Cheung earlier told the court that Lai had hoped foreign countries would take “hostile actions on China, including sanctions.”
Asked by his lawyer Steven Kwan on Monday if he ever said that to Cheung, Lai denied it, adding that he would not have “specified sanctions or hostility.”
“There’s no reason for me to talk to him like this … hostility is a word I seldom use, I don’t remember that I have ever used it,” he said.
Lai also maintained that he only told Cheung about featuring more negative news in an English edition of Apple Daily, which was launched in May 2020, about a month before the enactment of the Beijing-imposed security law.
“I never said anything about sanctions … [Cheung] made it up,” he said.
Kwan also asked Lai to elaborate on Yeung’s earlier evidence, in which the former-editorial writer claimed Lai wanted the new English Apple Daily to prompt the US government to adopt a “stronger stance” against China.
“I didn’t think about anything in particular,” Lai said. “Because, you know, the [US] government, they know what they would do. That’s not my portion to think anything particular for them.”
‘Truth means credibility’
Monday marks the 96th day of the tycoon’s high-profile national security trial and the fourth day he sat in the witness box.
The court earlier heard that Lai wanted to disrupt the monopoly of the South China Morning Post in Hong Kong’s English news landscape, and that he wanted the English edition of Apple Daily to focus on “negative news” about China.
Lai told the court on Monday that he also wanted the English version to harness support from the international community: “Because if readers read us, they would [speak up] for us. Their voices would become a protection through the politicians who attended to their voices,” he said, adding that international support was the “salvation” of the democracy movement in Hong Kong.
Asked about his instruction to Apple Daily staff to get then US-vice president Mike Pence to subscribe to the newspaper, Lai said Pence’s prestige could generate “a lot of attention” in favour of Apple Daily, but added that it was “almost impossible.”

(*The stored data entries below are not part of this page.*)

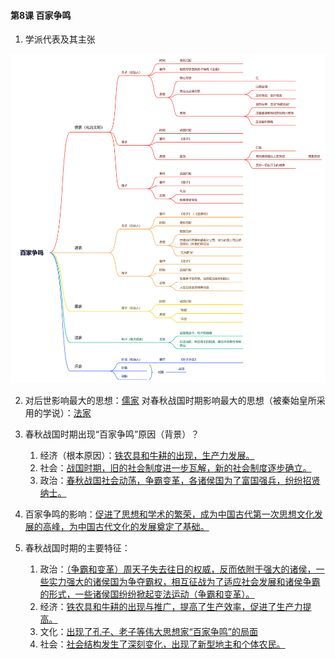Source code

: #### 第8课 百家争鸣

1. 学派代表及其主张
   
![img](./%E7%AC%AC8%E8%AF%BE%20%E7%99%BE%E5%AE%B6%E4%BA%89%E9%B8%A3.assets/%E7%99%BE%E5%AE%B6%E4%BA%89%E9%B8%A3.png)

2. 对后世影响最大的思想：<u>儒家</u>
    对春秋战国时期影响最大的思想（被秦始皇所采用的学说）：<u>法家</u>

3. 春秋战国时期出现“百家争鸣”原因（背景）？
    1. 经济（根本原因）：<u>铁农具和牛耕的出现，生产力发展。</u>
    2. 社会：<u>战国时期，旧的社会制度进一步瓦解，新的社会制度逐步确立。</u>
    3. 政治：<u>春秋战国社会动荡，争霸变革，各诸侯国为了富国强兵，纷纷招贤纳士。</u>

4. 百家争鸣的影响：<u>促进了思想和学术的繁荣，成为中国古代第一次思想文化发展的高峰，为中国古代文化的发展奠定了基础。</u>

5. 春秋战国时期的主要特征：
    1. 政治：<u>（争霸和变革）周天子失去往日的权威，反而依附于强大的诸侯，一些实力强大的诸侯国为争夺霸权，相互征战为了适应社会发展和诸侯争霸的形式，一些诸侯国纷纷掀起变法运动（争霸和变革）。</u>
    2. 经济：<u>铁农具和牛耕的出现与推广，提高了生产效率，促进了生产力提高。</u>
    3. 文化：<u>出现了孔子、老子等伟大思想家“百家争鸣”的局面</u>
    4. 社会：<u>社会结构发生了深刻变化，出现了新型地主和个体农民。</u>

The court heard that Lai wrote in a WhatsApp group with Apple Daily staff that he aspired for the English edition to be “the most reliable and popular platform” with information about the Chinese Communist Party in the world.
Asked if such aspirations were inconsistent with his earlier message that he did not intend to provide balanced reporting in the English edition, Lai said: “Balanced view doesn’t mean credibility, truth means credibility.”
Lai also told the court that Simon Lee, a former Apple Daily columnist whom Lai described as his “mentee,” was handling his personal Twitter account because he did not know how to follow accounts or retweet. Twitter has since been rebranded as X.
Simon Lee had decided who Lai followed, including then-US president Donald Trump, edit the tweets that Lai wrote himself, and also added hashtags to the posts, the tycoon said.
Lai denied opening his Twitter account in May 2020 to “increase his own influence.”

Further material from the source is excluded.